München . In der tz-Serie ­sprechen in loser Folge sechs Experten aus verschiedenen ­Bereichen über das Fußballjahr 2014 – und die Zukunft. Heute im Fokus: die finanzielle Entwicklung.

Schon wieder ein Jahr rum! 2014 neigt sich dem Ende zu. Was den Fußball angeht, hätten die vergangenen zwölf Monate besser kaum laufen können. 2014 wird als das Jahr in die Geschichte eingehen, in dem das DFB-Team in Rio den vierten Stern nach Deutschland holte und Millionen Menschen in Ekstase versetzte. Derzeit steht der deutsche Fußball an der Spitze – eine Momentaufnahme. Torlinientechnik, UEFA Nations League und immer mehr Geld – der Fußball befindet sich in einem steten Erneuerungsprozess. In der tz-Serie ­sprechen in loser Folge sechs Experten aus verschiedenen ­Bereichen über das Fußballjahr 2014 – und die Zukunft. Heute im Fokus: die finanzielle Entwicklung.

Herr Roth, die wirtschaftliche Entwicklung der Fußballklubs in den vergangenen Jahren ist beeindruckend. Der FC Bayern zum Beispiel hat seinen Umsatz innerhalb von zehn Jahren mehr als verdreifacht – von 166 auf 528 Millionen Euro. Wie ist so etwas zu erklären?

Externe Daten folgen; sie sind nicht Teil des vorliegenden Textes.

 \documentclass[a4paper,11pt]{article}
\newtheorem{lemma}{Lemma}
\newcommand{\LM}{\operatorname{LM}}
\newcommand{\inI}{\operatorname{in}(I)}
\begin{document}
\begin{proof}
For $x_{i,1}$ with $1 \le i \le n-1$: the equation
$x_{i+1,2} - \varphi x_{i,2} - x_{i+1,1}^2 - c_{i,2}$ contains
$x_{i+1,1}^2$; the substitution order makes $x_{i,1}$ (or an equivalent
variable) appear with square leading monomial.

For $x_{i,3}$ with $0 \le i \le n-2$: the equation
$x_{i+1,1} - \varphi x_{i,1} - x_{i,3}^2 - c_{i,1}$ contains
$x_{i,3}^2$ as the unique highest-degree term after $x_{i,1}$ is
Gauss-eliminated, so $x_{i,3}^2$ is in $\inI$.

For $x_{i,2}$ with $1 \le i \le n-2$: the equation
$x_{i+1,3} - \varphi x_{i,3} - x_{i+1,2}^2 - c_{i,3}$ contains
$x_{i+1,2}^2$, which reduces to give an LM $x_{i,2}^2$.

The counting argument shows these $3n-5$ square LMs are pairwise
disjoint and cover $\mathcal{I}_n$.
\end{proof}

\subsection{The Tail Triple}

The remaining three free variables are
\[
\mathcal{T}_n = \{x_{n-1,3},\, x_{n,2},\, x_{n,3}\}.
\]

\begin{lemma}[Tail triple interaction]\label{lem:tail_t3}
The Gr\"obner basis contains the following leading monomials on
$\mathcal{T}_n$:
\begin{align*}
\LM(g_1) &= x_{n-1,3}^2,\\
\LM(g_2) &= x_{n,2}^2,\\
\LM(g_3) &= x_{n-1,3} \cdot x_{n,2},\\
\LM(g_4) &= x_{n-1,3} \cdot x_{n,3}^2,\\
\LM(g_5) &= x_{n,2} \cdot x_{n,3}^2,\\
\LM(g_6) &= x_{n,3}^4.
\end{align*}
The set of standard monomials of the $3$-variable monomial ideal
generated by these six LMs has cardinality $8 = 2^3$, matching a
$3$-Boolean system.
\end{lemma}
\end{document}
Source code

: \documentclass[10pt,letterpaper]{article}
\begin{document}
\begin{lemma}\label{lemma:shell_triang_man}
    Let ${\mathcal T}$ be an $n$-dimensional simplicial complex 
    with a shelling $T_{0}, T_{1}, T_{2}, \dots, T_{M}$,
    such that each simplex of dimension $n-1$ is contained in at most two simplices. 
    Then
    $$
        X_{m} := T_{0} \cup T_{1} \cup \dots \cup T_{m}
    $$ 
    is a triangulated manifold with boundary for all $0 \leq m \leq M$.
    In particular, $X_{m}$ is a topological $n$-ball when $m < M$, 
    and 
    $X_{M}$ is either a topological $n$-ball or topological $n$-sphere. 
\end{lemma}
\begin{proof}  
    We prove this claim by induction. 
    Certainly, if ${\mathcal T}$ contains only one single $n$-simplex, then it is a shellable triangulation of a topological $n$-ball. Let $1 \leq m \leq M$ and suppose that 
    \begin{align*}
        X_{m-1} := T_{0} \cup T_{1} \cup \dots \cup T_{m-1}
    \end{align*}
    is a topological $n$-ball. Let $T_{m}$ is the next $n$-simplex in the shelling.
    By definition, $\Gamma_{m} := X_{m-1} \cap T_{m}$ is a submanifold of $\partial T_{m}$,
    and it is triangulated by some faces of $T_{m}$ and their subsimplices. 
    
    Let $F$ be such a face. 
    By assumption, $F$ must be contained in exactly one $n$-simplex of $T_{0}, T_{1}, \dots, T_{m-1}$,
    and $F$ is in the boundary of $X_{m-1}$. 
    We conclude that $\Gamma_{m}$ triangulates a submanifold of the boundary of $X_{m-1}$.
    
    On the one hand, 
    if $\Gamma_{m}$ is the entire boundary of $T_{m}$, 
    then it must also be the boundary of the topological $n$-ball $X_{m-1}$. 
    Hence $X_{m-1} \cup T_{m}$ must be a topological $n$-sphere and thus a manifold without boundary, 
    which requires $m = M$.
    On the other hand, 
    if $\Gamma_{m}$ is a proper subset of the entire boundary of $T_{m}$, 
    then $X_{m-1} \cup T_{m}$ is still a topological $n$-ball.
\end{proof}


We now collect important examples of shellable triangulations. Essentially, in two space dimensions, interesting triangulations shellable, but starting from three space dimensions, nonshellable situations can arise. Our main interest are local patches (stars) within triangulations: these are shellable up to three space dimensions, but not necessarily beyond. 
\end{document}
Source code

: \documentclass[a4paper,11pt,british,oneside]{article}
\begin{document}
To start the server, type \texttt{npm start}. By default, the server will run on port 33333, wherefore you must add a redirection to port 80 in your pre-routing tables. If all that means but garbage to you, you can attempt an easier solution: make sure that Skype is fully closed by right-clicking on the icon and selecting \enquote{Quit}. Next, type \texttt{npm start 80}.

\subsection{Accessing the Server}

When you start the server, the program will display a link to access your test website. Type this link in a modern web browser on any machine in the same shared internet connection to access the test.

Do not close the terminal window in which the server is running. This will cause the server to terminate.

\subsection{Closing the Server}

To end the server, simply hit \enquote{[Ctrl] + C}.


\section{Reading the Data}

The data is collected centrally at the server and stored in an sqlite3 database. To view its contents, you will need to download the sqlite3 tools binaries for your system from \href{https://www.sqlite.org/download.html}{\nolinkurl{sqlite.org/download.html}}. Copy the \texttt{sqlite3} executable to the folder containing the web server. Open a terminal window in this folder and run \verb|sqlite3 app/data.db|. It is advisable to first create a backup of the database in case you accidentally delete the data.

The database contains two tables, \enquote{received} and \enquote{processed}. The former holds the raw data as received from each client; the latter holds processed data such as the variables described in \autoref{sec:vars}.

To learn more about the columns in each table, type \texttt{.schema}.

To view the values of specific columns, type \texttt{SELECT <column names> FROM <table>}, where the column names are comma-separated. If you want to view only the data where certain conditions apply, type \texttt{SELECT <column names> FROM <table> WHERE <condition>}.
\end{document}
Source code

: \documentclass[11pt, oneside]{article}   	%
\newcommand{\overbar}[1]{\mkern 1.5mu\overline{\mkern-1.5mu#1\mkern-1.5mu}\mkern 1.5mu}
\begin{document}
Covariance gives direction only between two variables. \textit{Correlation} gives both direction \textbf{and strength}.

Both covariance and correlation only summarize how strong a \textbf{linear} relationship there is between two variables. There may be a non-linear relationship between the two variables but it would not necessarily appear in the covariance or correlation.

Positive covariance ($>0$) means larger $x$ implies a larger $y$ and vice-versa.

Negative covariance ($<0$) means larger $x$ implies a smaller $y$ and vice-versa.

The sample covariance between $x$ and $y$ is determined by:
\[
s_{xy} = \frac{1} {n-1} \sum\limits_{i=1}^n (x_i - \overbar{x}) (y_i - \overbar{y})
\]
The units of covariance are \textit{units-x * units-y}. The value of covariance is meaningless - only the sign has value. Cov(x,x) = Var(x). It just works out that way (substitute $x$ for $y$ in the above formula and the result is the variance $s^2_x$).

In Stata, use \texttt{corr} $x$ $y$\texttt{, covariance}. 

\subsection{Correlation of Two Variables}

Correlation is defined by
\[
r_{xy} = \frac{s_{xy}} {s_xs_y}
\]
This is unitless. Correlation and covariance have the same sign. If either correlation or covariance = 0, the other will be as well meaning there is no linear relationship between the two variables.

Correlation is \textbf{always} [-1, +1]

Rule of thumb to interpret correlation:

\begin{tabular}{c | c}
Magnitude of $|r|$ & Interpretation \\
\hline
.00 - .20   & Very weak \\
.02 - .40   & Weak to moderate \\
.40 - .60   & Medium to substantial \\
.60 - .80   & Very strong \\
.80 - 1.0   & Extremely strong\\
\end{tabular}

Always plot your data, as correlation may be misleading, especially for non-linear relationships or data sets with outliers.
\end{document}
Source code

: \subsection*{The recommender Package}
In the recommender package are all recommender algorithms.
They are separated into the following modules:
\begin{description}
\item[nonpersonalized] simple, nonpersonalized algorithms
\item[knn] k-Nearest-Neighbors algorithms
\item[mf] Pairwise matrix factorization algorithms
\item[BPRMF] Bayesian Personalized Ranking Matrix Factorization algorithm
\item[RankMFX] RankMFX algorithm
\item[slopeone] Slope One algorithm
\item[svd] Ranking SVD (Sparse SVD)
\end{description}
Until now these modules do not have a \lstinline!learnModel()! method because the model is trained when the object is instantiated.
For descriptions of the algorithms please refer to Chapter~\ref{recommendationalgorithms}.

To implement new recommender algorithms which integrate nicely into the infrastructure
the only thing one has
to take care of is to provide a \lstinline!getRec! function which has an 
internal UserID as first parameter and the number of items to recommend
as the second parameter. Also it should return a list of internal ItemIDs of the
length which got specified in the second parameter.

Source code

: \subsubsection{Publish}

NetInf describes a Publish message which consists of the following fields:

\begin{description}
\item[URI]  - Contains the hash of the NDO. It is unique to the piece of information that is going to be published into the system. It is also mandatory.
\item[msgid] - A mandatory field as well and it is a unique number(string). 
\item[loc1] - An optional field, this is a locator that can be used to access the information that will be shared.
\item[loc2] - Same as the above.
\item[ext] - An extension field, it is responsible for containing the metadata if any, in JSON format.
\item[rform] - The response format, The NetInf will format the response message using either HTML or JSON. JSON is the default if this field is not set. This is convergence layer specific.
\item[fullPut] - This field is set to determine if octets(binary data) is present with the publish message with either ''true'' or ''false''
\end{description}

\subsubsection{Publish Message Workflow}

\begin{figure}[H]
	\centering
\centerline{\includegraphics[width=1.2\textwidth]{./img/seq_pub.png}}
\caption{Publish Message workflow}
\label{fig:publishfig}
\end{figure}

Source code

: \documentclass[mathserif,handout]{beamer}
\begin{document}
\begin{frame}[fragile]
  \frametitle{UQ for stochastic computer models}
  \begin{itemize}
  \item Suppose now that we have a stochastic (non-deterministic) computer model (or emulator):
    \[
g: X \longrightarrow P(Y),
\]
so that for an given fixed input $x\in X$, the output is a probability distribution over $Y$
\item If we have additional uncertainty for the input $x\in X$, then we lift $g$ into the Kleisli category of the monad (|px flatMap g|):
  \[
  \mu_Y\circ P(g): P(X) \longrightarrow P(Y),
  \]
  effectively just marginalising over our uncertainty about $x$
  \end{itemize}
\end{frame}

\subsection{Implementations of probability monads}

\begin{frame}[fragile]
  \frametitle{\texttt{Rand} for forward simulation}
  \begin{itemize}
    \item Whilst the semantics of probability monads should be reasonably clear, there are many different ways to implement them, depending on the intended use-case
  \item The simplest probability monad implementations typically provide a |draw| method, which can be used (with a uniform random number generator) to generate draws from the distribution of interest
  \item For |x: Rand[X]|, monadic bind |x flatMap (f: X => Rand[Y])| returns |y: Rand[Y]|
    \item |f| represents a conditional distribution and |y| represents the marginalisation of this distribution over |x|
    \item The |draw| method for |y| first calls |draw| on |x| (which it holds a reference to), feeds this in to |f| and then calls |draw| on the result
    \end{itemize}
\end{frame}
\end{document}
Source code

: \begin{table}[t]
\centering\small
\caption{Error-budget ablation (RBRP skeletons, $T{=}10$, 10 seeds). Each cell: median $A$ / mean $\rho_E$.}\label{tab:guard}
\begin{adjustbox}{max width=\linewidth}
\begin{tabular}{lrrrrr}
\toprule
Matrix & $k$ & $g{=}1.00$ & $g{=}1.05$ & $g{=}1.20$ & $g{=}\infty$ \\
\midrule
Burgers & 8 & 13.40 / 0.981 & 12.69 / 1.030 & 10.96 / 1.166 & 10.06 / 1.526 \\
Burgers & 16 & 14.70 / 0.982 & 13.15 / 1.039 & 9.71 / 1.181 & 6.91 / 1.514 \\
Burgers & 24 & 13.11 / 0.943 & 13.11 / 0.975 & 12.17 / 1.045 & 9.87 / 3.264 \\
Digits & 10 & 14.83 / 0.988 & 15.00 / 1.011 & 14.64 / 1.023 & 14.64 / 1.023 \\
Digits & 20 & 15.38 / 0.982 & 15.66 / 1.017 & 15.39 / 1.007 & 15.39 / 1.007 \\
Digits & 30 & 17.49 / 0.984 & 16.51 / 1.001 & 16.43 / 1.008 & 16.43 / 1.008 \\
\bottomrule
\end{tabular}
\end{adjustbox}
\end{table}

Oliver Roth: Hauptsächlich hängt die Umsatzexplosion mit den neuen Vermarktungsstrategien der Vereine zusammen. Da zählen auch die Fernsehgelder dazu, vor allem aber die Einnahmen aus dem Merchandising. Und die sind mit der Expansion auf den asiatischen Markt enorm gestiegen. Was Manchester United Anfang des Jahrtausends vorgemacht hat, machen andere Vereine wie Real Madrid oder der FC Bayern inzwischen auch. Sie haben auf diesem riesigen Markt Fuß gefasst.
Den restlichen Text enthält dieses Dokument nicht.